Reconciling modern machine learning practice and the bias-variance trade-off

What is This post about?

The interview with the lead author of the paper: Prof. Mikhail Belkin

Together we will analyze an amazing paper entitled: “Reconciling modern machine learning practice and the bias-variance trade-off “. You know how we always thought we understood how increasing model capacity (e.g., increasing the number of parameters in an Artificial Neural Network) after a certain point, can lead to over-fitting? We always needed to find the sweet spot, if you will, where the model capacity is just enough to fit the training data and to generalize well to the unseen data. Below is the famous U-shape figure:

You can see how after the sweet spot, the training risk (aka., training error) still goes down, while the test risk (aka., test error) keeps increasing. Thus, capacities before the sweet spot, at the sweet spot, and after the sweet spot, result in under-fitting, good-fitting, and over-fitting (Or so we thought!!!). The paper we analyze today, shows us that if we ignore the disturbing increase in the test risk, and keep increasing the model capacity, there will come a 2^nd descent where we might even achieve a better generalization than if we had used the model capacity at the “sweet spot”: This is the Double Descent behavior!

I am ready when you are 😉

The Double-Descent Risk Curve

If we increase the capacity of a model beyond the sweet spot, we enter the realm of over-fitting and if we just ignore this and just keep adding more parameters, we will hit a spot where the model fits the training data perfectly. Let’s call this the interpolation point. This is where the generalization ability of our model is at its worst, that is, the test risk is maximum! Amazingly, the authors did not give up and kept increasing the model capacity beyond this point and that is where an amazing phenomenon happens! The test risk starts dropping again (i.e., the model’s generalizability begins to improve) and the more parameters you add it will become better and better. This is where the second descent in the previously-known balance-variance trade-off curve happens! You might wonder so what? Here is what:

The authors have shown that if you keep adding parameters to the model beyond the interpolation point, there will be a second descent that could even lead to a generalizability that is higher than what you would achieve if you stopped at the sweet spot in the classic U-shape curve.
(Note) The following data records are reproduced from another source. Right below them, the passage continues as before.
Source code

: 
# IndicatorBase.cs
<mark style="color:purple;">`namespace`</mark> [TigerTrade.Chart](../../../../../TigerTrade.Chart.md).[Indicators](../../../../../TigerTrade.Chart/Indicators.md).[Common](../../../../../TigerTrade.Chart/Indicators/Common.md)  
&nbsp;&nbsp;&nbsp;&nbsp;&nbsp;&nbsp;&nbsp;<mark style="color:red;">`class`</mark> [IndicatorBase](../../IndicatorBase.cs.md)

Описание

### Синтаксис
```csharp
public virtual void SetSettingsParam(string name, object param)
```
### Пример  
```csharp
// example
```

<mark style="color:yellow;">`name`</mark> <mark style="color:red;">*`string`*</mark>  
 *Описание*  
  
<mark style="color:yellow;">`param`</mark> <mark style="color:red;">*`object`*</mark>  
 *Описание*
One important issue to remind ourselves of is the following: It is not always true that the second descent has better generalization than the bottom of the traditional U-shape curve. In simulations it can go either way depending on the specific parameters. In practice it is hard to tell for sure, but presumably, this also depends on the specific settings.

Who would have thought, all these years, we had been seeing only half of the bigger picture! Let’s see the astonishing double-descent curve:

Very interestingly, the double-descent phenomenon can explain why models with millions of parameters, say monstrous Artificial Neural Networks, can still accomplish a low test risk! This is amazing, as the previously known U-shape curve could not justify why these big models can still achieve such good generalizability! This explains why very rich deep neural networks tend to perform so well and generalize so beautifully. Such models (in modern interpolating regime) are over-parametrized beyond the interpolation point as opposed to the classical regime (i.e., any model with capacities below the interpolation threshold).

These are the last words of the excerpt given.